Their new fund would be used to pay for battery and other storage to help address the key weakness of wind and solar power – their unreliable and intermittent nature.
This continuing drain on the taxpayer while refusing to develop existing resources is exactly the policy approach which has led to rising prices and a possible gas shortage next year.
This was identified in the Finkel review of Australia’s energy future, which recommended that new wind and solar projects be required to make a better contribution to the energy mix by including their own storage capability, via batteries or other techniques.
Mr Bandt and other Greens continue to refuse to acknowledge the elephant in the room with wind and solar power – the fact that they do not work at night or when the sun is obscured by clouds and that wind farms don’t work when the wind is too light or too heavy.
As a result they are not capable of providing continuous ‘baseload’ power, 24/7, which is what is needed, particularly by industrial manufacturing plants.
“We don’t have a baseload problem, we have a peak load problem,” Mr Bandt said this week, doing his best to avoid the elephant.
“We need flexible generation and energy storage to manage the transition, not more coal.”
What Mr Bandt calls “flexible generation” is described in the industry as “dispatchable energy” – that which can be dispatched on demand. Coal fired power needs to be continuous; gas-fired power is the only current technology which provides on-demand flexibility.
Getting back to the expert opinion on the best way forward, Mr Wood wrote this week that the challenge for the Federal Government was to “craft a policy that excludes subsidies for renewables, does not exclude coal, yet still sets Australia on a path to achieve its international commitments to cut carbon emissions”. Gas power sits well in that set of criteria.
Mr Bethune said the “obvious way to solve the gas crisis is to produce more gas”.
“However, high hopes for the development of 2000 petajoules of coal-seam gas in NSW and potentially larger volumes of unconventional gas in Victoria have been dashed by anti-gas activism,” he said this week.

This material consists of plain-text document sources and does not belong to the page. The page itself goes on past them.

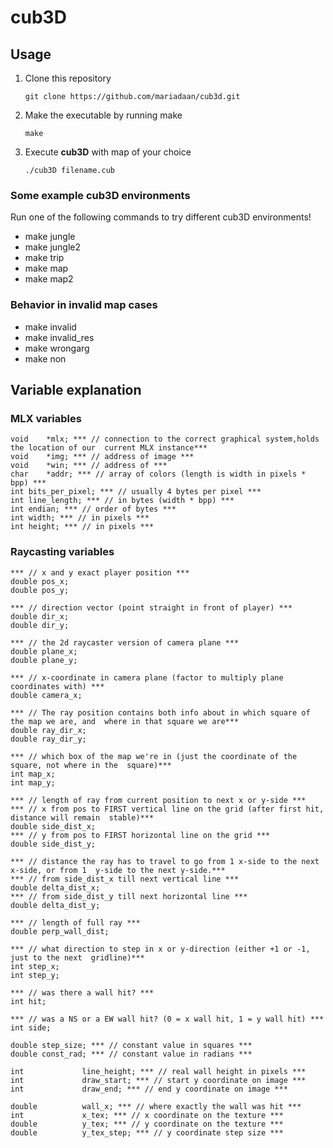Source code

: 
# cub3D

## Usage
1. Clone this repository
   ```console
   git clone https://github.com/mariadaan/cub3d.git
   ```
2. Make the executable by running make
   ```console
   make
   ```
3. Execute **cub3D** with map of your choice
   ```console
   ./cub3D filename.cub
   ```

### Some example cub3D environments
Run one of the following commands to try different cub3D environments! 
- make jungle
- make jungle2
- make trip
- make map
- make map2

### Behavior in invalid map cases
- make invalid
- make invalid_res
- make wrongarg
- make non

## Variable explanation

### MLX variables 
	void	*mlx; *** // connection to the correct graphical system,holds the location of our  current MLX instance***
	void	*img; *** // address of image ***
	void	*win; *** // address of ***
	char	*addr; *** // array of colors (length is width in pixels * bpp) ***
	int	bits_per_pixel; *** // usually 4 bytes per pixel ***
	int	line_length; *** // in bytes (width * bpp) ***
	int	endian; *** // order of bytes ***
	int	width; *** // in pixels ***
	int	height; *** // in pixels ***

### Raycasting variables 
	*** // x and y exact player position ***
	double pos_x;
	double pos_y;

	*** // direction vector (point straight in front of player) ***
	double dir_x;
	double dir_y;

	*** // the 2d raycaster version of camera plane ***
	double plane_x;
	double plane_y;

	*** // x-coordinate in camera plane (factor to multiply plane coordinates with) ***
	double camera_x;

	*** // The ray position contains both info about in which square of the map we are, and  where in that square we are***
	double ray_dir_x;
	double ray_dir_y;

	*** // which box of the map we're in (just the coordinate of the square, not where in the  square)***
	int map_x;
	int map_y;

	*** // length of ray from current position to next x or y-side ***
	*** // x from pos to FIRST vertical line on the grid (after first hit, distance will remain  stable)***
	double side_dist_x;
	*** // y from pos to FIRST horizontal line on the grid ***
	double side_dist_y;

	*** // distance the ray has to travel to go from 1 x-side to the next x-side, or from 1  y-side to the next y-side.***
	*** // from side_dist_x till next vertical line ***
	double delta_dist_x;
	*** // from side_dist_y till next horizontal line ***
	double delta_dist_y;

	*** // length of full ray ***
	double perp_wall_dist;

	*** // what direction to step in x or y-direction (either +1 or -1, just to the next  gridline)***
	int step_x;
	int step_y;

	*** // was there a wall hit? ***
	int hit;

	*** // was a NS or a EW wall hit? (0 = x wall hit, 1 = y wall hit) ***
	int side;

	double step_size; *** // constant value in squares ***
	double const_rad; *** // constant value in radians ***

	int				line_height; *** // real wall height in pixels ***
	int				draw_start; *** // start y coordinate on image ***
	int				draw_end; *** // end y coordinate on image ***

	double 			wall_x; *** // where exactly the wall was hit ***
	int				x_tex; *** // x coordinate on the texture ***
	double			y_tex; *** // y coordinate on the texture ***
	double			y_tex_step; *** // y coordinate step size ***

The environmentally and economically successful bipartisan approach to natural gas development evident across the nation for 100 years ended abruptly four years ago as the green political movement adopted gas ‘fracking’ as its new ‘big thing’, imported straight from the USA.

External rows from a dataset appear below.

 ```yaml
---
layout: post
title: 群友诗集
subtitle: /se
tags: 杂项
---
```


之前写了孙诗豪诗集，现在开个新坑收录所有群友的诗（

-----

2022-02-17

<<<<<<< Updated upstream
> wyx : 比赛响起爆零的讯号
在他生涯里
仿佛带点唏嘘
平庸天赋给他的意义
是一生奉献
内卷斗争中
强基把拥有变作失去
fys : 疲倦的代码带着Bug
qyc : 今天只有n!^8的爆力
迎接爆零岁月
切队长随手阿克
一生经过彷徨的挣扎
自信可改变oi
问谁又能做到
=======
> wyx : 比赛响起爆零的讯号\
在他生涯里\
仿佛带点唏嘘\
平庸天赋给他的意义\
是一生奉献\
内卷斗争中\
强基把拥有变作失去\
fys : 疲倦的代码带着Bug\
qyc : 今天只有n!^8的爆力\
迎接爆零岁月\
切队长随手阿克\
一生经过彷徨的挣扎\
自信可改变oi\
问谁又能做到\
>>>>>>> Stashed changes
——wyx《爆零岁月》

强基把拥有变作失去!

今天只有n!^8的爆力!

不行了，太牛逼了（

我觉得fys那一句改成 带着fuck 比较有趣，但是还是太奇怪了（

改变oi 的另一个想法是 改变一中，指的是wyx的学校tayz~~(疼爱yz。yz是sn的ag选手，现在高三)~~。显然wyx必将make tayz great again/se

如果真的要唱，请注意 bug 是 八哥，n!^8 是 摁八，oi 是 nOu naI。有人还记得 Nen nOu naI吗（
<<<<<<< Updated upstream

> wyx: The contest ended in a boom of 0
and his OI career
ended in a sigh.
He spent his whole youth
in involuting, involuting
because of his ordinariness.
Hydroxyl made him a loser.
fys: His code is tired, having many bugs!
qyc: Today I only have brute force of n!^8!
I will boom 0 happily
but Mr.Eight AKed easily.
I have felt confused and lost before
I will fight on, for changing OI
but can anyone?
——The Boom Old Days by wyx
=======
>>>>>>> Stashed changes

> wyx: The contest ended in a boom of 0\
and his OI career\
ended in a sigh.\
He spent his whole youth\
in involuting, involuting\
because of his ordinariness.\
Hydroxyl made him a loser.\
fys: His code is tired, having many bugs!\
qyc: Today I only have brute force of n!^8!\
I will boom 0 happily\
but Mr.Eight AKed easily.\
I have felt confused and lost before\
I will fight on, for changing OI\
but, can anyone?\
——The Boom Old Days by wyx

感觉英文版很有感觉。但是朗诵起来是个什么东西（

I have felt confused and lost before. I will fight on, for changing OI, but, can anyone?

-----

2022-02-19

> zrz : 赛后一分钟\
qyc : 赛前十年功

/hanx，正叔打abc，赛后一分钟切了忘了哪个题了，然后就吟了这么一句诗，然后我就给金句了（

Ironically, the USA is now enjoying an economic renaissance on the back of natural gas extraction, including use of hydraulic fracturing (fracking), an extraction technique using water pressure to make tiny cracks in rock formations deep underground.
The same thing has been happening on a smaller scale in SA’s Cooper Basin since the 1960s, just outside Sydney for nigh on 20 years, and in south-west Queensland for a decade. There has been no environmental calamity here or in the US, Canada or Europe where fracking has been used for decades as well.
“In contrast to the mass hysteria in Australia, I have never seen anything like a Lock The Gate sign in my US travels,” Mr Bethune said.
“There are impediments (to producing more gas), but they are mostly of our own making and capable of being removed.”